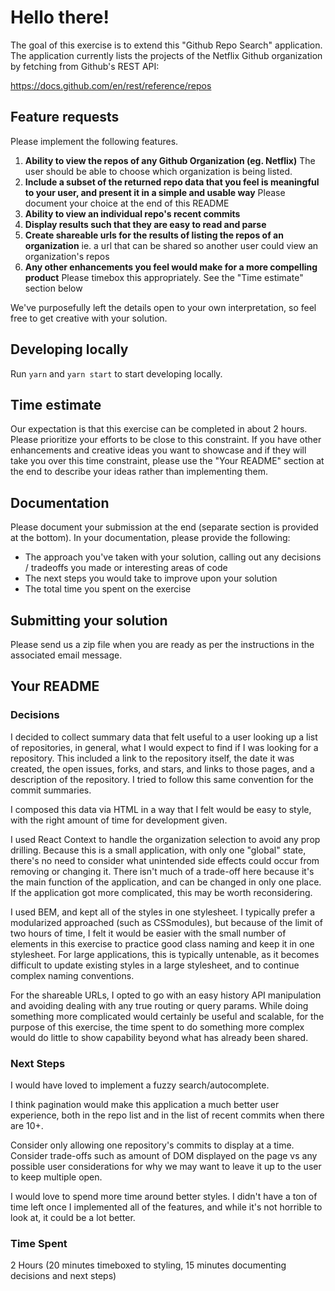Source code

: # Hello there!

The goal of this exercise is to extend this "Github Repo Search" application. The application currently lists the projects of the Netflix Github organization by fetching from Github's REST API:

https://docs.github.com/en/rest/reference/repos

## Feature requests

Please implement the following features.

1. **Ability to view the repos of any Github Organization (eg. Netflix)** The user should be able to choose which organization is being listed.
1. **Include a subset of the returned repo data that you feel is meaningful to your user, and present it in a simple and usable way** Please document your choice at the end of this README
1. **Ability to view an individual repo's recent commits**
1. **Display results such that they are easy to read and parse**
1. **Create shareable urls for the results of listing the repos of an organization** ie. a url that can be shared so another user could view an organization's repos
1. **Any other enhancements you feel would make for a more compelling product** Please timebox this appropriately. See the "Time estimate" section below

We've purposefully left the details open to your own interpretation, so feel free to get creative with your solution.

## Developing locally

Run `yarn` and `yarn start` to start developing locally.

## Time estimate

Our expectation is that this exercise can be completed in about 2 hours. Please prioritize your efforts to be close to this constraint. If you have other enhancements and creative ideas you want to showcase and if they will take you over this time constraint, please use the "Your README" section at the end to describe your ideas rather than implementing them.

## Documentation

Please document your submission at the end (separate section is provided at the bottom). In your documentation, please provide the following:

- The approach you've taken with your solution, calling out any decisions / tradeoffs you made or interesting areas of code
- The next steps you would take to improve upon your solution
- The total time you spent on the exercise

## Submitting your solution

Please send us a zip file when you are ready as per the instructions in the associated email message.

## Your README

### Decisions

I decided to collect summary data that felt useful to a user looking up a list of repositories, in general, what I would expect to find if I was looking for a repository. This included a link to the repository itself, the date it was created, the open issues, forks, and stars, and links to those pages, and a description of the repository. I tried to follow this same convention for the commit summaries.

I composed this data via HTML in a way that I felt would be easy to style, with the right amount of time for development given.

I used React Context to handle the organization selection to avoid any prop drilling. Because this is a small application, with only one "global" state, there's no need to consider what unintended side effects could occur from removing or changing it. There isn't much of a trade-off here because it's the main function of the application, and can be changed in only one place. If the application got more complicated, this may be worth reconsidering.

I used BEM, and kept all of the styles in one stylesheet. I typically prefer a modularized approached (such as CSSmodules), but because of the limit of two hours of time, I felt it would be easier with the small number of elements in this exercise to practice good class naming and keep it in one stylesheet. For large applications, this is typically untenable, as it becomes difficult to update existing styles in a large stylesheet, and to continue complex naming conventions. 

For the shareable URLs, I opted to go with an easy history API manipulation and avoiding dealing with any true routing or query params. While doing something more complicated would certainly be useful and scalable, for the purpose of this exercise, the time spent to do something more complex would do little to show capability beyond what has already been shared.

### Next Steps

I would have loved to implement a fuzzy search/autocomplete.

I think pagination would make this application a much better user experience, both in the repo list and in the list of recent commits when there are 10+.

Consider only allowing one repository's commits to display at a time. Consider trade-offs such as amount of DOM displayed on the page vs any possible user considerations for why we may want to leave it up to the user to keep multiple open.

I would love to spend more time around better styles. I didn't have a ton of time left once I implemented all of the features, and while it's not horrible to look at, it could be a lot better.

### Time Spent

2 Hours (20 minutes timeboxed to styling, 15 minutes documenting decisions and next steps)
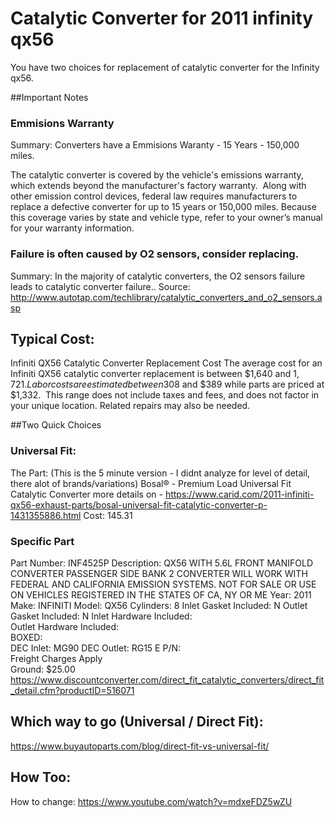 # Catalytic Converter for 2011 infinity qx56

You have two choices for replacement of catalytic converter for the Infinity qx56. 

##Important Notes
### Emmisions Warranty
 Summary: Converters have a Emmisions Waranty - 15 Years - 150,000 miles. 

The catalytic converter is covered by the vehicle's emissions warranty, which extends beyond the manufacturer's factory warranty.  Along with other emission control devices, federal law requires manufacturers to replace a defective converter for up to 15 years or 150,000 miles. Because this coverage varies by state and vehicle type, refer to your owner’s manual for your warranty information.

### Failure is often caused by O2 sensors, consider replacing.
 Summary: In the majority of catalytic converters, the O2 sensors failure leads to catalytic converter failure.. 
 Source: http://www.autotap.com/techlibrary/catalytic_converters_and_o2_sensors.asp

## Typical Cost:
Infiniti QX56 Catalytic Converter Replacement Cost
The average cost for an Infiniti QX56 catalytic converter replacement is between $1,640 and $1,721.
Labor costs are estimated between $308 and $389 while parts are priced at $1,332.  This range does not include taxes and fees, and does not factor in your unique location. Related repairs may also be needed. 

##Two Quick Choices

### Universal Fit:
The Part: (This is the 5 minute version - I didnt analyze for level of detail, there alot of brands/variations)
Bosal® - Premium Load Universal Fit Catalytic Converter more details on - https://www.carid.com/2011-infiniti-qx56-exhaust-parts/bosal-universal-fit-catalytic-converter-p-1431355886.html
Cost: 145.31

### Specific Part

Part Number:	INF4525P 
Description:	QX56 WITH 5.6L FRONT MANIFOLD CONVERTER PASSENGER SIDE BANK 2 
CONVERTER WILL WORK WITH FEDERAL AND CALIFORNIA EMISSION SYSTEMS. NOT FOR SALE OR USE ON VEHICLES REGISTERED IN THE STATES OF CA, NY OR ME 
Year:	2011 
Make:	INFINITI 
Model:	QX56 
Cylinders:	8 
Inlet Gasket Included:	N 
Outlet Gasket Included:	N 
Inlet Hardware Included:	
Outlet Hardware Included:	
BOXED:	
DEC Inlet: 	MG90 
DEC Outlet: 	RG15 
E P/N:	 
Freight Charges Apply	
Ground:	$25.00
https://www.discountconverter.com/direct_fit_catalytic_converters/direct_fit_detail.cfm?productID=516071


## Which way to go (Universal / Direct Fit):
https://www.buyautoparts.com/blog/direct-fit-vs-universal-fit/


## How Too:
How to change:
https://www.youtube.com/watch?v=mdxeFDZ5wZU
+---+
The lines above from the one containing "1. **Ability to view an" through the one containing "1. **Create shareable" are to be set down exactly, and no others.

**Answer to this problem:**
1. **Ability to view an individual repo's recent commits**
1. **Display results such that they are easy to read and parse**
1. **Create shareable urls for the results of listing the repos of an organization** ie. a url that can be shared so another user could view an organization's repos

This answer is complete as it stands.